> [YOUR TASK]:
If a line in the following entries contains the string "void", it counts toward the total; report only that total.

(PROVIDED MATERIAL)

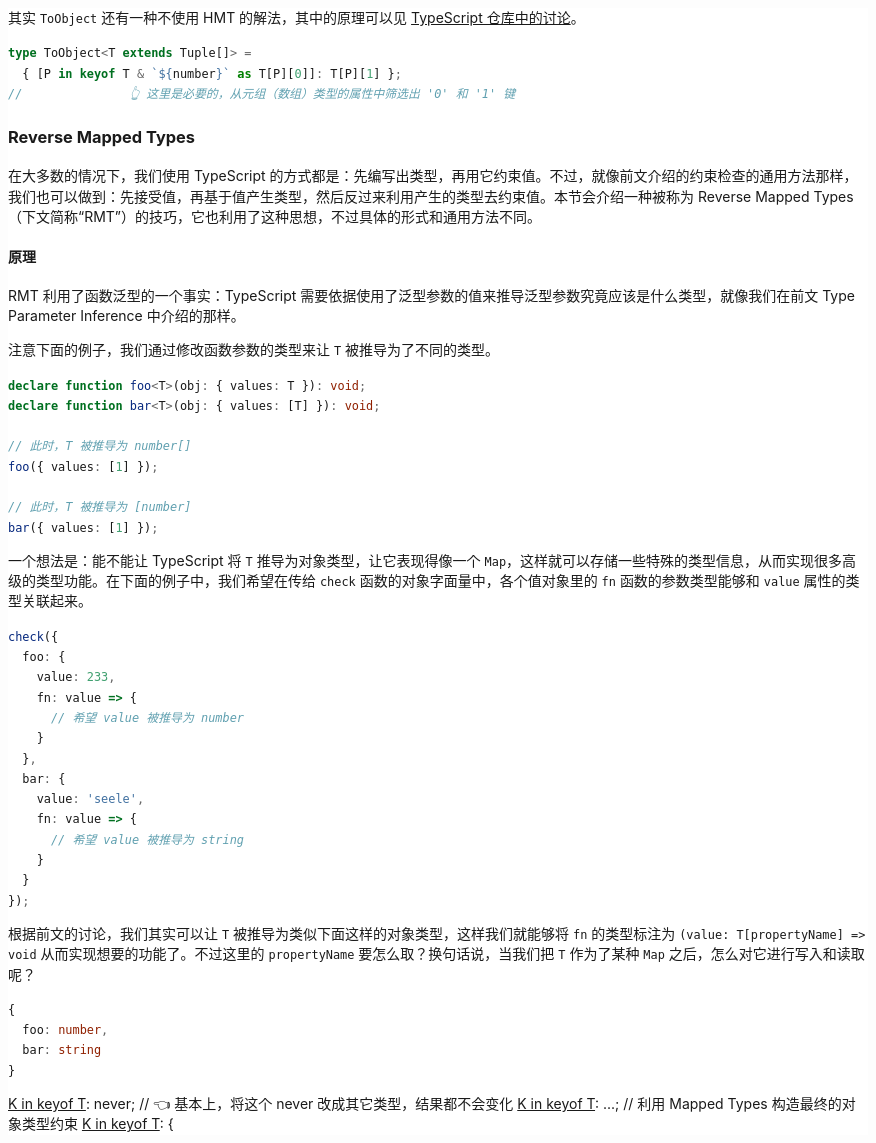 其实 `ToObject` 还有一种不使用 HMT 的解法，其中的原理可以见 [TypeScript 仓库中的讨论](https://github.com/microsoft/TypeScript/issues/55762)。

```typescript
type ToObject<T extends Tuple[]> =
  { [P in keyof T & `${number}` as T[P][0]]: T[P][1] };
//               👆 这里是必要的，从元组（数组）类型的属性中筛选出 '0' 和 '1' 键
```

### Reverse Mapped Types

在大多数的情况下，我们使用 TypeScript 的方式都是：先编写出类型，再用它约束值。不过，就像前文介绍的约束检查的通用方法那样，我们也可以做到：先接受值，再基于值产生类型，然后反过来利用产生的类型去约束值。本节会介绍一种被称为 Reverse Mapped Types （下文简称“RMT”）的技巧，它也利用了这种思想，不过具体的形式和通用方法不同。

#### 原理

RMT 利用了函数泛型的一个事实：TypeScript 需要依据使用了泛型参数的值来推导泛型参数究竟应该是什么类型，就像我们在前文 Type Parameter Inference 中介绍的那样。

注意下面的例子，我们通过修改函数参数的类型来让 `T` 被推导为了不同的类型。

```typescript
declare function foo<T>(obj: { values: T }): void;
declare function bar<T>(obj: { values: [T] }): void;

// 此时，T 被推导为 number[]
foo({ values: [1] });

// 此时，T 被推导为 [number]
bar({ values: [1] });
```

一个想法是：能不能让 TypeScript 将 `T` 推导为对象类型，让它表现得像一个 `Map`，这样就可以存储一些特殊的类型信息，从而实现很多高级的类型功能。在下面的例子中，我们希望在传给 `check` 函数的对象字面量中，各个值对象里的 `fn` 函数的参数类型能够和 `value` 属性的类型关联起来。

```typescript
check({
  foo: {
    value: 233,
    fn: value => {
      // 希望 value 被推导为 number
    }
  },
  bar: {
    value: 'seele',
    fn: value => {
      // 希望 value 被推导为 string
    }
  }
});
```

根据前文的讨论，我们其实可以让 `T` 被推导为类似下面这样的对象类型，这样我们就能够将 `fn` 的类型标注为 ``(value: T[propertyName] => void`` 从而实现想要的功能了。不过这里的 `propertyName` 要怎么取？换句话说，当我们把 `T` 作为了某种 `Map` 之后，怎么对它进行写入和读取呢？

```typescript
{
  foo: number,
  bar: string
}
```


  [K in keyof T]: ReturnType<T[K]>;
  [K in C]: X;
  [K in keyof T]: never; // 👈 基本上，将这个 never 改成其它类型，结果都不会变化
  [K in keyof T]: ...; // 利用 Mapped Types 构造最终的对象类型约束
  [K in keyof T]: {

(End PROVIDED MATERIAL)

> [RESULT]:
3